Years later, all that meticulous planning and hard work have paid off in a piney paradise that “Roosevelt’s Tree Army” would hardly recognize. There are 13 miles of trails, lyrically named (the hiking-only Whispering Pines and Lakeshore) and less so (the A, B, C, D, and EZ loops, which also allow biking). At 2.1 miles, Lakeshore is a lovely, mostly shady stroll, ending (or beginning, depending on where you start) at a petite birdwatching peninsula and children’s playground. To the tune of cicada song, Emily and I meandered down the path, stopping to study secluded pockets of still water carpeted with yellow water lilies and marvel at a huge toppled tree, its massive root system branching out above our heads like a giant bronze sculpture. At various intervals along the trail are log benches where one can rest and contemplate the water and reflect on how shocked everyone must have been when, in 1963, a one-hundred-foot section of dam broke and released all of it. WBAP-TV, in Fort Worth, reported tales of tree-climbing downstream farmers and bewildered resident game fish, “nearly all of which apparently survived the dam break and now are merrily swimming down the Sabine River.”

The Whispering Pines trail is a short and easy one, just a mile, but the ground it traverses is a microcosm of the bottomland hardwood and pine forest that characterizes the surrounding area. Enveloped in lush, almost jungle-like greenery, we trod a path of pine needles and crackly leaves through mockernut hickories, Eastern red cedars, flowering dogwood, and lots and lots of skinny loblolly and shortleaf pines standing upright, lying on the ground, or hovering in between, caught midfall in the arms of their neighbors, a brief interruption in the reassuring cycle of perpetual renewal on display all over the park. A pileated woodpecker searches a decaying log for beetle larvae; a fat white mushroom sprouts out of a fire-blackened tree stump, its pearly flesh as enticing as a toasted marshmallow. 

All throughout the walk is evidence of the thoughtful landscape design conceived long ago, like concrete steps made to resemble tree stumps and, as an informational sign along the trail puts it, strategically placed “rock rapids and falls for aesthetic and musical sound effect.” The latter contribute to a watery network of Thumbelina-size creeks and streams visited by tiny frogs, blue-winged butterflies, and jewel-toned dragonflies.

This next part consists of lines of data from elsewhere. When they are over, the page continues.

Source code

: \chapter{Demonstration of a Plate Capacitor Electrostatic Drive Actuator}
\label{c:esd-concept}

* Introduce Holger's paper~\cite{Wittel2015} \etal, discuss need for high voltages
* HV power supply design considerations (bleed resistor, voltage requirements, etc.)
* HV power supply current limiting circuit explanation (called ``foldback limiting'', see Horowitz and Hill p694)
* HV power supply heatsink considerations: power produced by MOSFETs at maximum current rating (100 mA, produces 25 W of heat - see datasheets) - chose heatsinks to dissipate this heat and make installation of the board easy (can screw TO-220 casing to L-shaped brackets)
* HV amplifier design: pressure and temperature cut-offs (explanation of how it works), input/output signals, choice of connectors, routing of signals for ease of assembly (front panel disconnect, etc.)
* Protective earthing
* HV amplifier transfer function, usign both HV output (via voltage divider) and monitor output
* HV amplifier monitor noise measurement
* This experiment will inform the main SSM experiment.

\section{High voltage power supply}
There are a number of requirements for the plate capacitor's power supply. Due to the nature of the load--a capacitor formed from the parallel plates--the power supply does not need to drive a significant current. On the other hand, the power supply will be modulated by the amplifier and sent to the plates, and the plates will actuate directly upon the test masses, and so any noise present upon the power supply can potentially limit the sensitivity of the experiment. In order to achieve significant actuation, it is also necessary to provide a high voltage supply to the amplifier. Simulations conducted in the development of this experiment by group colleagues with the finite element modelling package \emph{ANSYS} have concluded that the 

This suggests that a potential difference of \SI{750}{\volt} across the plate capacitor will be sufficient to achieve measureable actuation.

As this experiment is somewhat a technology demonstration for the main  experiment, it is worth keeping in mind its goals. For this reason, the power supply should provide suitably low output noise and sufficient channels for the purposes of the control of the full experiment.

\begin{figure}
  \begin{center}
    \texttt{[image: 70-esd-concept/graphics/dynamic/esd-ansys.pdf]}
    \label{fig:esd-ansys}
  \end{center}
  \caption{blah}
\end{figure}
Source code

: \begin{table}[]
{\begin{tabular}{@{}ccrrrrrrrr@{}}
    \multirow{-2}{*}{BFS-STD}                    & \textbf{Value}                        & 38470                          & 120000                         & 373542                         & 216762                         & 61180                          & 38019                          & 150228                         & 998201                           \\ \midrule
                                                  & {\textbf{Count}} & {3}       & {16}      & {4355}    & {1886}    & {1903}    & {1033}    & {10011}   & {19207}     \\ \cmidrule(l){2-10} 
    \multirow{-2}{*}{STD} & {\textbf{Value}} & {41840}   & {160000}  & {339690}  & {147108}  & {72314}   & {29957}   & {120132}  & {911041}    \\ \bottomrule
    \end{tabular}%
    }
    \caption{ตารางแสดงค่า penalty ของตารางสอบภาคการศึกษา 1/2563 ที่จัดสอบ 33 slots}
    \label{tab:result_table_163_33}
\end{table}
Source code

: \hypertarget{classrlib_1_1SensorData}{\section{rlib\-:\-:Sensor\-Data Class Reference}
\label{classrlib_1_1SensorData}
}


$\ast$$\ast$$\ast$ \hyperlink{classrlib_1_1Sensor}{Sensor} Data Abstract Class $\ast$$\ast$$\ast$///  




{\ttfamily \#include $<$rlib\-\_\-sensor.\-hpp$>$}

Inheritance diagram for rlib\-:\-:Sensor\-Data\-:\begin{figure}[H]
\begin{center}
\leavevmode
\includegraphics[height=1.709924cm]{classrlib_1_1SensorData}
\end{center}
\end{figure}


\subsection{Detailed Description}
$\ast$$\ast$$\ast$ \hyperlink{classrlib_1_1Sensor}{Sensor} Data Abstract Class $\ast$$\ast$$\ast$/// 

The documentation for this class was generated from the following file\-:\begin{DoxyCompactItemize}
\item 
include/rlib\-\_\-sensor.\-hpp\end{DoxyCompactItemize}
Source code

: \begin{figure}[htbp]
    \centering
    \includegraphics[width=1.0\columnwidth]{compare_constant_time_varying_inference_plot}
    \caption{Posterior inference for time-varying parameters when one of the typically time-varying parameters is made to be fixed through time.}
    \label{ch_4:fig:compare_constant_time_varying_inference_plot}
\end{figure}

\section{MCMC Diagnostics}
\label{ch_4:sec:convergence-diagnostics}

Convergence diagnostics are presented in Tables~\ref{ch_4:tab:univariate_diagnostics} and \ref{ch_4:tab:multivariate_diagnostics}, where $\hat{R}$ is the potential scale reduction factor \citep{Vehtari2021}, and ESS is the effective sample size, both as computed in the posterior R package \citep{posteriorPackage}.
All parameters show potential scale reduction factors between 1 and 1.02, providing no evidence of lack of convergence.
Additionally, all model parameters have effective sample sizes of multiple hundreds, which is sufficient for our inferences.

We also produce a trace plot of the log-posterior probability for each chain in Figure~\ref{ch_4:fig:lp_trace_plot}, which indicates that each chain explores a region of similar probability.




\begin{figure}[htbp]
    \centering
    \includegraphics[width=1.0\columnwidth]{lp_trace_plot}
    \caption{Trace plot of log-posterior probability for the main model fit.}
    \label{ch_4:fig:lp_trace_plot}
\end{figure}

Carefree park-goers enjoying the lake pre-pandemic, in August 2019.
Carefree park-goers enjoying the lake pre-pandemic, in August 2019.Photograph by Trevor Paulhus

Speaking of water, as shady as this park is, the summer heat is fierce, which makes the blue oasis at its center more than just pretty scenery. An early morning kayak trip is sublime, a quiet ride across sparkling, breeze-rippled water, silver-green fish swimming alongside and turtles lined up on submerged logs like jets on a runway, letting you get only so close before releasing their grip and rolling sideways into the water. In the evening, you’re likely to have the whole thing to yourself as the sun sets behind the trees and casts a rose-gold hue over you and your sparkling domain. 

In the heat of the day, though, when the clouds are at their whitest and the sky at its bluest, complete immersion is a must, perhaps followed by a long, lazy float atop your inflatable of choice, with nothing to interrupt but the occasional mosquito or excited child hollering from the shore, his enthusiasm matched by his volume (“We have to see if the big bass are out!! They’re usually out when the water’s calm!!”). You could lie that way all day—or at least until the sun descends and brings with it a surprising melancholy, a wistfulness for the carefree, waterlogged happiness you are still at that very moment enjoying. Would that we could stay that way forever, our bodies, made up mostly of water, impossibly fragile, rocked by gentle waves and exposed to nothing more threatening than mosquito bites and sunburns and an apocryphal dragon.